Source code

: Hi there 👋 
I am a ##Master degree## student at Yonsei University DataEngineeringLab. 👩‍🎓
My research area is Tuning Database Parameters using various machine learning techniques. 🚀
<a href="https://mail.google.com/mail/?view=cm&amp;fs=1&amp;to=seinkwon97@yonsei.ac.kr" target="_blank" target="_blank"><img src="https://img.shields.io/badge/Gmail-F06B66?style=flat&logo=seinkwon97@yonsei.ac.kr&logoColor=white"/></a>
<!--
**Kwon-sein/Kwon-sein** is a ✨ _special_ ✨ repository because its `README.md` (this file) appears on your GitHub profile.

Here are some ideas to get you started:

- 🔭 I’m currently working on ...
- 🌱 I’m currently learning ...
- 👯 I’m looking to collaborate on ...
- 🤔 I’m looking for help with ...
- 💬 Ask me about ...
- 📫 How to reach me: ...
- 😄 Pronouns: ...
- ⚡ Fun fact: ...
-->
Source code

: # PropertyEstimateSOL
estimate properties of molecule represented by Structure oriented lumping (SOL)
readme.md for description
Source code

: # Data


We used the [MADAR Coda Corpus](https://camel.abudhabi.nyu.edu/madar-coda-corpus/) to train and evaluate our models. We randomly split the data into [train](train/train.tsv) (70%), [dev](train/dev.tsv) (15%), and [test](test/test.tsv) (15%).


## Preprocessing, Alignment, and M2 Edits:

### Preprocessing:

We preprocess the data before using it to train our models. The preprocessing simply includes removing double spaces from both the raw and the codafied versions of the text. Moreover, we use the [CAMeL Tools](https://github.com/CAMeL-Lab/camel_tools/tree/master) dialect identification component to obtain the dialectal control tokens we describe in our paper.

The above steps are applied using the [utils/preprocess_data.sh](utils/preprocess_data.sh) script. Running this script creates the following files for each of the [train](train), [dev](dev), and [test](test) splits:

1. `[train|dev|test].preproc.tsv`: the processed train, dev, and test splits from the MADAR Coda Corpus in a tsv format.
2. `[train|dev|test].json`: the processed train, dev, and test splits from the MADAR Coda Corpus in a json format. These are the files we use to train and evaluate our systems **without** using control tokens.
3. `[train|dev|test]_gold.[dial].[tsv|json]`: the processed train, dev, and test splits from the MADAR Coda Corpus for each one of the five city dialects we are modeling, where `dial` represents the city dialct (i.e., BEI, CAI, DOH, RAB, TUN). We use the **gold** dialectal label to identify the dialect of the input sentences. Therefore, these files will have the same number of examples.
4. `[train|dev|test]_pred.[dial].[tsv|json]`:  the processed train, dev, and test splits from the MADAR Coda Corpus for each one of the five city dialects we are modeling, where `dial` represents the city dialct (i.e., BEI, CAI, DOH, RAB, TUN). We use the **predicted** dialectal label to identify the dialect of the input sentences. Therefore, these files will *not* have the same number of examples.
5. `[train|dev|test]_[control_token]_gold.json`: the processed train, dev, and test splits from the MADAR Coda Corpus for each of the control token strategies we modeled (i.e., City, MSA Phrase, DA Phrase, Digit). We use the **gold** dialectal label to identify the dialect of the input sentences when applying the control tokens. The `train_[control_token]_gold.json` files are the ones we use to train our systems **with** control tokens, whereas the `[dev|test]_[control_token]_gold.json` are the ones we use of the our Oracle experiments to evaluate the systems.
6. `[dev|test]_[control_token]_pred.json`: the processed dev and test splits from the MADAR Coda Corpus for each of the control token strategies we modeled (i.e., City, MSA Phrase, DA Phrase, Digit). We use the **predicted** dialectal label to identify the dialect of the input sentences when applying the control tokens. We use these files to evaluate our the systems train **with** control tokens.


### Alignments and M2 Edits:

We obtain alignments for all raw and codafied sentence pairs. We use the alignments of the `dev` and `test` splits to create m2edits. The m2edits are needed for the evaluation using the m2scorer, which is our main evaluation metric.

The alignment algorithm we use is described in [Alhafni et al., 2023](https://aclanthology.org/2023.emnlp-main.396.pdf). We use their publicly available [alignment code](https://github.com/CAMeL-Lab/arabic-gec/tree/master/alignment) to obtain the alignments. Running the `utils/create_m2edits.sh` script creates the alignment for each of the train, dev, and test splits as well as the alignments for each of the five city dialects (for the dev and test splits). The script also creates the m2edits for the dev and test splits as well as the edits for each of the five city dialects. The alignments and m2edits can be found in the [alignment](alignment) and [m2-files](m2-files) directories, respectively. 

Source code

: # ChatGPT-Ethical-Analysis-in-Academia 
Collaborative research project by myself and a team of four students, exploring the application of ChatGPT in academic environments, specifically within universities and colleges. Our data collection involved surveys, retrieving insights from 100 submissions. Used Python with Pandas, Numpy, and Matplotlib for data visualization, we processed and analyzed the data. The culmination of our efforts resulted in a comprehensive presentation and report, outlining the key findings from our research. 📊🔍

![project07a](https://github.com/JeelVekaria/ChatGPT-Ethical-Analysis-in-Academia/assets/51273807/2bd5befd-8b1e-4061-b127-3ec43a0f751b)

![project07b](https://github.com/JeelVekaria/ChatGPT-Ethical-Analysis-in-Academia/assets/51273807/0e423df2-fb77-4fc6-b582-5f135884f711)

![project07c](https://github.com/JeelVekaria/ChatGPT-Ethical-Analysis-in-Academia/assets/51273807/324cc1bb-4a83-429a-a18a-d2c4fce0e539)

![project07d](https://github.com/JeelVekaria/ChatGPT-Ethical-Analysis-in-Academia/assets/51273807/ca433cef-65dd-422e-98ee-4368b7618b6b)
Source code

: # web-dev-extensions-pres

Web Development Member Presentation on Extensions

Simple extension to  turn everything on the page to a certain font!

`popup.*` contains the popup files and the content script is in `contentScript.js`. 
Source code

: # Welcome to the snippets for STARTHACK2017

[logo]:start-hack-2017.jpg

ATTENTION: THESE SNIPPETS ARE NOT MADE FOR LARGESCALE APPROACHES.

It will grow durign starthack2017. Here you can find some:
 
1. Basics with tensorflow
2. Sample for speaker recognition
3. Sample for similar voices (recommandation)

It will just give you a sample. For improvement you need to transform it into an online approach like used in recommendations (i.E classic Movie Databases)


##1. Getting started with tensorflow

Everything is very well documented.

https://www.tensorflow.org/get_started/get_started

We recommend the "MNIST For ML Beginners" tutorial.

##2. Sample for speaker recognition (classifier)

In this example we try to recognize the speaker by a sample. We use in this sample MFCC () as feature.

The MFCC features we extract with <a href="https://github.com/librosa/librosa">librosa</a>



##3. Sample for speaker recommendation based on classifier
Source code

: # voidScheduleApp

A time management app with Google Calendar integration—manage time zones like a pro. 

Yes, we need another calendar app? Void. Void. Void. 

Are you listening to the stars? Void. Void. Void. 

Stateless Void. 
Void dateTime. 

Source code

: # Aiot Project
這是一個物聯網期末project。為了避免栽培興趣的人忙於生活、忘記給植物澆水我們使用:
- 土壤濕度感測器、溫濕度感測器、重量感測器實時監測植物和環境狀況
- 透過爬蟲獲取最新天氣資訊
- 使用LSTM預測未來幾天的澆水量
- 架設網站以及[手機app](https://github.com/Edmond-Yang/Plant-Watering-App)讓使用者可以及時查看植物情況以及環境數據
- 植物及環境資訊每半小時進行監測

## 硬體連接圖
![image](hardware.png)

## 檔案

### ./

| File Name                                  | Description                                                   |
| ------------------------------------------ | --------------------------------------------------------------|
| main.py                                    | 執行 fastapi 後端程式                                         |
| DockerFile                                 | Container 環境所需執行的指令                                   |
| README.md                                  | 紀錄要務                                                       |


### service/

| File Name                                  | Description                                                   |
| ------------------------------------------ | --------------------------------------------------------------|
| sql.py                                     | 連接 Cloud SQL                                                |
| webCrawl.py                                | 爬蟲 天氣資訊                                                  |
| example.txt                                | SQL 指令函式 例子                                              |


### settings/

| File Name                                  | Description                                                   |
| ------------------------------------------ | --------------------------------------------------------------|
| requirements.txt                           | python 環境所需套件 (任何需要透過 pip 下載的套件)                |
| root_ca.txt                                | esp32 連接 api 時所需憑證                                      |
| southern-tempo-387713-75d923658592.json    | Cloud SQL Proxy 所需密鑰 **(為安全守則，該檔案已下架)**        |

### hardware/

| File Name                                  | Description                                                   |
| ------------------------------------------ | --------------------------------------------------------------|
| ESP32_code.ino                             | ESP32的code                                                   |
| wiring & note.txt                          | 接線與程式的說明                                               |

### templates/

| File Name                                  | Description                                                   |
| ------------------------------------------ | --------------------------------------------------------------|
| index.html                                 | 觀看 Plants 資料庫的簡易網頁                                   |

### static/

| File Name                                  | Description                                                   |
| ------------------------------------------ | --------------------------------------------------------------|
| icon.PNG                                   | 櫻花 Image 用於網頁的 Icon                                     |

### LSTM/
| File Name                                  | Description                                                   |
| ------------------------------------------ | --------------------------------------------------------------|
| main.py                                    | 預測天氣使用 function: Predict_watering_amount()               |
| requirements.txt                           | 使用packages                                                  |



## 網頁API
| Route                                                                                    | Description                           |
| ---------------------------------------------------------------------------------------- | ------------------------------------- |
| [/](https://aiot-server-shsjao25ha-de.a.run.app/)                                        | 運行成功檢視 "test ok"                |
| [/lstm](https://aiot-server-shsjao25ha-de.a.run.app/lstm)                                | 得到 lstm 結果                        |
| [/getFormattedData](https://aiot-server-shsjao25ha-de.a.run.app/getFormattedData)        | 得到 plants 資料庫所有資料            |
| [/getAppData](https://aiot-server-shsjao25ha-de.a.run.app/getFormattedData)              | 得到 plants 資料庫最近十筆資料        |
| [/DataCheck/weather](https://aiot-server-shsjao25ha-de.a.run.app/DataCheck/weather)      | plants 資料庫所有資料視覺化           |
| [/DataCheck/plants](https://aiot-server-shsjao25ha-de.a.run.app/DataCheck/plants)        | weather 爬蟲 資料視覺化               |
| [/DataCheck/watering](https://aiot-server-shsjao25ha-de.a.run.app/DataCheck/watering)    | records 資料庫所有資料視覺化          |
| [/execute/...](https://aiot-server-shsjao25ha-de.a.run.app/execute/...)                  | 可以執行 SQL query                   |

____________

#### [What you should do]
Search the data for the string "learning". List each line that has it.

#### [Result of the task]
My research area is Tuning Database Parameters using various machine learning techniques. 🚀
- 🌱 I’m currently learning ...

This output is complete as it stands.